Of course the reason is that I finally got round to building the Weaver AppView. I'm going to be calling mine the Index, because Weaver is about writing and I think "AppView" as a term kind of sucks and "index" is much more elegant, on top of being a good descriptor of what the big backend service now powering Weaver does. at://did:plc:ragtjsm2j2vknwkz3zp4oxrd/app.bsky.feed.post/3lyucxfxq622w For the uninitiated, because I expect at least some people reading this aren't big into AT Protocol development, an AppView is an instance of the kind of big backend service that Bluesky PBLLC runs which powers essentially every Bluesky client, with a few notable exceptions, such as Red Dwarf, and (partially, eventually more completely) Blacksky. It listens to the Firehose event stream from the main Bluesky Relay and analyzes the data which comes through that pertains to Bluesky, producing your timeline feeds, figuring out who follows you, who you block and who blocks you (and filtering them out of your view of the app), how many people liked your last post, and so on. Because the records in your PDS (and those of all the other people on Bluesky) need context and relationship and so on to give them meaning, and then that context can be passed along to you without your app having to go collect it all. at://did:plc:uu5axsmbm2or2dngy4gwchec/app.bsky.feed.post/3lsc2tzfsys2f It's a very normal backend with some weird constraints because of the protocol, and in it's practice the thing that separates the day-to-day Bluesky experience from the Mastodon experience the most. It's also by far the most centralising force in the network, because it also does moderation, and because it's quite expensive to run. A full index of all Bluesky activity takes a lot of storage (futur's Zeppelin experiment detailed above took about 16 terabytes of storage using PostgreSQL for the database and cost $200/month to run), and then it takes that much more computing power to calculate all the relationships between the data on the fly as new events come in and then serve personalized versions to everyone that uses it.

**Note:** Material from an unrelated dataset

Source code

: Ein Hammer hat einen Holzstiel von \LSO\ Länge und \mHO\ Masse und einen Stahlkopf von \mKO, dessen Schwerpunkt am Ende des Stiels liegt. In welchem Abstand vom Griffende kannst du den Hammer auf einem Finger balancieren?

It's not the only AppView out there, most atproto apps have something like this. Tangled, Streamplace, Leaflet, and so on all have substantial backends. Some (like Tangled) actually combine the front end you interact with and the AppView into a single service. But in general these are big, complicated persistent services you have to backfill from existing data to bootstrap, and they really strongly shape your app, whether they're literally part of the same executable or hosted on the same server or not. And when I started building Weaver in earnest, not only did I still have a few big unanswered questions about how I wanted Weaver to work, how it needed to work, I also didn't want to fundamentally tie it to some big server, create this centralising force. I wanted it to be possible for someone else to run it without being dependent on me personally, ideally possible even if all they had access to was a static site host like GitHub Pages or a browser runtime platform like Cloudflare Workers, so long as someone somewhere was running a couple of generic services. I wanted to be able to distribute the fullstack server version as basically just an executable in a directory of files with no other dependencies, which could easily be run in any container hosting environment with zero persistent storage required. Hell, you could technically serve it as a blob or series of blobs from your PDS with the right entry point if I did my job right.

I succeeded.

Well, I don't know if you can serve weaver-app purely via com.atproto.sync.getBlob request, but it doesn't need much.

Constellation

at://did:plc:ttdrpj45ibqunmfhdsb4zdwq/app.bsky.feed.post/3m6pckslkt222

Ana's leaflet does a good job of explaining more or less how Weaver worked up until now. It used direct requests to personal data servers (mostly mine) as well as many calls to Constellation and Slingshot, and some even to UFOs, plus a couple of judicious calls to the Bluesky AppView for profiles and post embeds. at://did:plc:hdhoaan3xa3jiuq4fg4mefid/app.bsky.feed.post/3m5jzclsvpc2c The three things linked above are generic services that provide back-links, a record cache, and a running feed of the most recent instances of all lexicons on the network, respectively. That's more than enough to build an app with, though it's not always easy. For some things it can be pretty straightforward. Constellation can tell you what notebooks an entry is in. It can tell you which edit history records are related to this notebook entry. For single-layer relationships it's straightforward. However you then have to also fetch the records individually, because it doesn't provide you the records, just the URIs you need to find them. Slingshot doesn't currently have an endpoint that will batch fetch a list of URIs for you. And the PDS only has endpoints like com.atproto.repo.listRecords, which gives you a paginated list of all records of a specific type, but doesn't let you narrow that down easily, so you have to page through until you find what you wanted.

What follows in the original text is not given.